WORK REQUEST:
Write out each line of the entries exactly, starting at the first and finishing with the line that contains "3. **分析器，**MyS".

Excerpts from a dataset:
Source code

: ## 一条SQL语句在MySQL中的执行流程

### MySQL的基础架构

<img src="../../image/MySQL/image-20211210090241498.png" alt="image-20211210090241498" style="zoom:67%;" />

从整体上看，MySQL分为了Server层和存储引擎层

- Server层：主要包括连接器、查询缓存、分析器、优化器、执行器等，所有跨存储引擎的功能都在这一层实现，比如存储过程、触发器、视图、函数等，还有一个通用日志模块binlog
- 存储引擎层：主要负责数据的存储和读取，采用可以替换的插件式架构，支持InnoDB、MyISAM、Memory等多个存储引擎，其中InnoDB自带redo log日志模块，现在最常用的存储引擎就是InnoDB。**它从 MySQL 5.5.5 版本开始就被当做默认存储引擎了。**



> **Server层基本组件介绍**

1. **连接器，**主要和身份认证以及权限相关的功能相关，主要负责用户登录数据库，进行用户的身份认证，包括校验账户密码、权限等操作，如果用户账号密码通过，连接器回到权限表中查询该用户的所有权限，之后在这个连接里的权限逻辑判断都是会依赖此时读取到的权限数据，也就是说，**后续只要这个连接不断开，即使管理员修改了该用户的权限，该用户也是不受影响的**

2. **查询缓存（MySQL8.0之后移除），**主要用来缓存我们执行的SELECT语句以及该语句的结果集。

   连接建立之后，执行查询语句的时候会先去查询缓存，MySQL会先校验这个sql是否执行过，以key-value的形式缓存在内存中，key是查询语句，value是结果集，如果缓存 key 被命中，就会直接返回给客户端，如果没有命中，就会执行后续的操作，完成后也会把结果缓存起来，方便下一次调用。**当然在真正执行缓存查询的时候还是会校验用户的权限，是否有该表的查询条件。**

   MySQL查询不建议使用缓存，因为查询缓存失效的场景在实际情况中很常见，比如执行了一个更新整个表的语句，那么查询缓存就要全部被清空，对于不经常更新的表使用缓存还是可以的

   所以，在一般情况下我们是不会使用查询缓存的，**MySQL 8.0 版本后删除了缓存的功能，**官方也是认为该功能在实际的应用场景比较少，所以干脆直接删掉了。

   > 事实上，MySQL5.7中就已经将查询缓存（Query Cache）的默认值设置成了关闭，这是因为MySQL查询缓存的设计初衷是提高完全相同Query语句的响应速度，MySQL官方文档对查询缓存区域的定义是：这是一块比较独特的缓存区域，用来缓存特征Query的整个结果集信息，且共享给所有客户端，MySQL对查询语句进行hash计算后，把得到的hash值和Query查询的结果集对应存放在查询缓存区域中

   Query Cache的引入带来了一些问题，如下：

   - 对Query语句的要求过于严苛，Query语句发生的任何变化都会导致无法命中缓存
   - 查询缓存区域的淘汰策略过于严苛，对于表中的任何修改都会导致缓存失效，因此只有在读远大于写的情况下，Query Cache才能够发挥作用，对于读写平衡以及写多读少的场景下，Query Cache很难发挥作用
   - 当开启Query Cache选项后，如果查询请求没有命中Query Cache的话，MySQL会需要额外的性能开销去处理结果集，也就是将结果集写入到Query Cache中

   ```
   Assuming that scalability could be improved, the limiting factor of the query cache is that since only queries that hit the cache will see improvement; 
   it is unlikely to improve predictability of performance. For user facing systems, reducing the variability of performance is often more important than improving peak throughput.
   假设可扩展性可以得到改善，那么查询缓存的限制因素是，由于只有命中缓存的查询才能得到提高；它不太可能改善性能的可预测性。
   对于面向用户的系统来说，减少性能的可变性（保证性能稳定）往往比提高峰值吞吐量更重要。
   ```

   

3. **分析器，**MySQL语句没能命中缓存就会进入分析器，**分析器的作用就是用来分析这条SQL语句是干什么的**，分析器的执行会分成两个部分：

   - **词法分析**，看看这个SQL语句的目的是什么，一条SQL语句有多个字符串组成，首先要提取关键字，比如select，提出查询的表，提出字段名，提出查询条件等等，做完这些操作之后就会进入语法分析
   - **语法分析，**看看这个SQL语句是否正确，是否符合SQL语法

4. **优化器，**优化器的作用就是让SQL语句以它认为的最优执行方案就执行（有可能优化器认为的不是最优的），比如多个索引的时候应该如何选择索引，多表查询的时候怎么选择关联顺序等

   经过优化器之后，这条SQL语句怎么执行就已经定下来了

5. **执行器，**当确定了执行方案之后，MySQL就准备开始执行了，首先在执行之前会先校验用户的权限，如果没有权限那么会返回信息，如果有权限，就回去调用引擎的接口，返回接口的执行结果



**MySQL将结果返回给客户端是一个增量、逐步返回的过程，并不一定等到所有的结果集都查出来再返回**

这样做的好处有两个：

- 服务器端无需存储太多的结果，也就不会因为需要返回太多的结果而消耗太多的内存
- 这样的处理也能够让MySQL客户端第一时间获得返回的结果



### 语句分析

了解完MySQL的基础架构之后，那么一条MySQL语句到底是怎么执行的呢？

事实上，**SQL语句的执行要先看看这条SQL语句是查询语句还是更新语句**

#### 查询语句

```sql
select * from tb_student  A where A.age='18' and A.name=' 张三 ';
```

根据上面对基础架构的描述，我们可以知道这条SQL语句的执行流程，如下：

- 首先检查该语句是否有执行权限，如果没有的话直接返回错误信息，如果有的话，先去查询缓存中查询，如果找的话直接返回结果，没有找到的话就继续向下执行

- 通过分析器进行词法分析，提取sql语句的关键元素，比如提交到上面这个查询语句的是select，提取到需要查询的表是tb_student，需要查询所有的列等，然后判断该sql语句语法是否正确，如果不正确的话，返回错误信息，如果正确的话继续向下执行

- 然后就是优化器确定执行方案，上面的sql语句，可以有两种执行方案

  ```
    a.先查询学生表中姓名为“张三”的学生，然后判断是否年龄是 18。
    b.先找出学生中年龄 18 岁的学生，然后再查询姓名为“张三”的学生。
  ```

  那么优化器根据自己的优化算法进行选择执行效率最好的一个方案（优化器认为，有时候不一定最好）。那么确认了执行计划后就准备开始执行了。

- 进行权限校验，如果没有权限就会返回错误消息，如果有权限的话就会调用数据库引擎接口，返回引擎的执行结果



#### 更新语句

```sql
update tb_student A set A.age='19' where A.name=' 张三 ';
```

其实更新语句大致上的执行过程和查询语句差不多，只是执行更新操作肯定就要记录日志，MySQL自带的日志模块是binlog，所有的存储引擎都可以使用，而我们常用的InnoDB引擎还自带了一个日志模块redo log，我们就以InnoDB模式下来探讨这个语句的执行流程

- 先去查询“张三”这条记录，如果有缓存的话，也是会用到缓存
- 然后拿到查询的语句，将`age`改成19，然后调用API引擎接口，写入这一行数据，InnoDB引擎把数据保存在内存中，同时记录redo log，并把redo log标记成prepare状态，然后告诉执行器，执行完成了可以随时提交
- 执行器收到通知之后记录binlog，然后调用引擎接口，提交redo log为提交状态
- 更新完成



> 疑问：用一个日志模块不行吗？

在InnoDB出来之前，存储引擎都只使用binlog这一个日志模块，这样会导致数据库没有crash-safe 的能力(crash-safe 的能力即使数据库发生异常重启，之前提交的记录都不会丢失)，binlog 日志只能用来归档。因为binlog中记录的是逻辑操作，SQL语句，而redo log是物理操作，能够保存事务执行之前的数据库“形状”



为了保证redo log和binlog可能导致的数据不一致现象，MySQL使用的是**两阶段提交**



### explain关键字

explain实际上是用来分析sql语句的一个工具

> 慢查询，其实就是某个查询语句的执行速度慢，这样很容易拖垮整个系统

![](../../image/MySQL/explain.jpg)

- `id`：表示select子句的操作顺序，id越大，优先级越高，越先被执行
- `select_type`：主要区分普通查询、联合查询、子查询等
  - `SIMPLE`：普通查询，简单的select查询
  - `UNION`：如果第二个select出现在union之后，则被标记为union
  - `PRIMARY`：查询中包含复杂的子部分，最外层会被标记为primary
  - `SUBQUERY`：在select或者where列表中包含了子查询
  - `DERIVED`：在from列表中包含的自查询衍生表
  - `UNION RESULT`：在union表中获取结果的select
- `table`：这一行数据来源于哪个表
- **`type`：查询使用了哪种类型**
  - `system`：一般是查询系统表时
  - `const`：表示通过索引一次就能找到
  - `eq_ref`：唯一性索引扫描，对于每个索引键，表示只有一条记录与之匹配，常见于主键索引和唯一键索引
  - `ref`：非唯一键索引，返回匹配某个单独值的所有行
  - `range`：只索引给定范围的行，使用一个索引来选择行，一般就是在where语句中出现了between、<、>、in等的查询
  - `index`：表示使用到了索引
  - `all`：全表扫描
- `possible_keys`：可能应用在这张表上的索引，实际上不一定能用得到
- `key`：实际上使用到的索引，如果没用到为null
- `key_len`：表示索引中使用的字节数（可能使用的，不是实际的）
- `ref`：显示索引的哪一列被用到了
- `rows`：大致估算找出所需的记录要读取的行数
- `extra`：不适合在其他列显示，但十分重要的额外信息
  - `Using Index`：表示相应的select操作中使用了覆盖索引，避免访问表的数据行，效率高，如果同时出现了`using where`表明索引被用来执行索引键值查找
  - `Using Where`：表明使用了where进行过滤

FINISHED EXERCISE:
Source code

: ## 一条SQL语句在MySQL中的执行流程

### MySQL的基础架构

<img src="../../image/MySQL/image-20211210090241498.png" alt="image-20211210090241498" style="zoom:67%;" />

从整体上看，MySQL分为了Server层和存储引擎层

- Server层：主要包括连接器、查询缓存、分析器、优化器、执行器等，所有跨存储引擎的功能都在这一层实现，比如存储过程、触发器、视图、函数等，还有一个通用日志模块binlog
- 存储引擎层：主要负责数据的存储和读取，采用可以替换的插件式架构，支持InnoDB、MyISAM、Memory等多个存储引擎，其中InnoDB自带redo log日志模块，现在最常用的存储引擎就是InnoDB。**它从 MySQL 5.5.5 版本开始就被当做默认存储引擎了。**



> **Server层基本组件介绍**

1. **连接器，**主要和身份认证以及权限相关的功能相关，主要负责用户登录数据库，进行用户的身份认证，包括校验账户密码、权限等操作，如果用户账号密码通过，连接器回到权限表中查询该用户的所有权限，之后在这个连接里的权限逻辑判断都是会依赖此时读取到的权限数据，也就是说，**后续只要这个连接不断开，即使管理员修改了该用户的权限，该用户也是不受影响的**

2. **查询缓存（MySQL8.0之后移除），**主要用来缓存我们执行的SELECT语句以及该语句的结果集。

   连接建立之后，执行查询语句的时候会先去查询缓存，MySQL会先校验这个sql是否执行过，以key-value的形式缓存在内存中，key是查询语句，value是结果集，如果缓存 key 被命中，就会直接返回给客户端，如果没有命中，就会执行后续的操作，完成后也会把结果缓存起来，方便下一次调用。**当然在真正执行缓存查询的时候还是会校验用户的权限，是否有该表的查询条件。**

   MySQL查询不建议使用缓存，因为查询缓存失效的场景在实际情况中很常见，比如执行了一个更新整个表的语句，那么查询缓存就要全部被清空，对于不经常更新的表使用缓存还是可以的

   所以，在一般情况下我们是不会使用查询缓存的，**MySQL 8.0 版本后删除了缓存的功能，**官方也是认为该功能在实际的应用场景比较少，所以干脆直接删掉了。

   > 事实上，MySQL5.7中就已经将查询缓存（Query Cache）的默认值设置成了关闭，这是因为MySQL查询缓存的设计初衷是提高完全相同Query语句的响应速度，MySQL官方文档对查询缓存区域的定义是：这是一块比较独特的缓存区域，用来缓存特征Query的整个结果集信息，且共享给所有客户端，MySQL对查询语句进行hash计算后，把得到的hash值和Query查询的结果集对应存放在查询缓存区域中

   Query Cache的引入带来了一些问题，如下：

   - 对Query语句的要求过于严苛，Query语句发生的任何变化都会导致无法命中缓存
   - 查询缓存区域的淘汰策略过于严苛，对于表中的任何修改都会导致缓存失效，因此只有在读远大于写的情况下，Query Cache才能够发挥作用，对于读写平衡以及写多读少的场景下，Query Cache很难发挥作用
   - 当开启Query Cache选项后，如果查询请求没有命中Query Cache的话，MySQL会需要额外的性能开销去处理结果集，也就是将结果集写入到Query Cache中

   ```
   Assuming that scalability could be improved, the limiting factor of the query cache is that since only queries that hit the cache will see improvement; 
   it is unlikely to improve predictability of performance. For user facing systems, reducing the variability of performance is often more important than improving peak throughput.
   假设可扩展性可以得到改善，那么查询缓存的限制因素是，由于只有命中缓存的查询才能得到提高；它不太可能改善性能的可预测性。
   对于面向用户的系统来说，减少性能的可变性（保证性能稳定）往往比提高峰值吞吐量更重要。
   ```

   

3. **分析器，**MySQL语句没能命中缓存就会进入分析器，**分析器的作用就是用来分析这条SQL语句是干什么的**，分析器的执行会分成两个部分：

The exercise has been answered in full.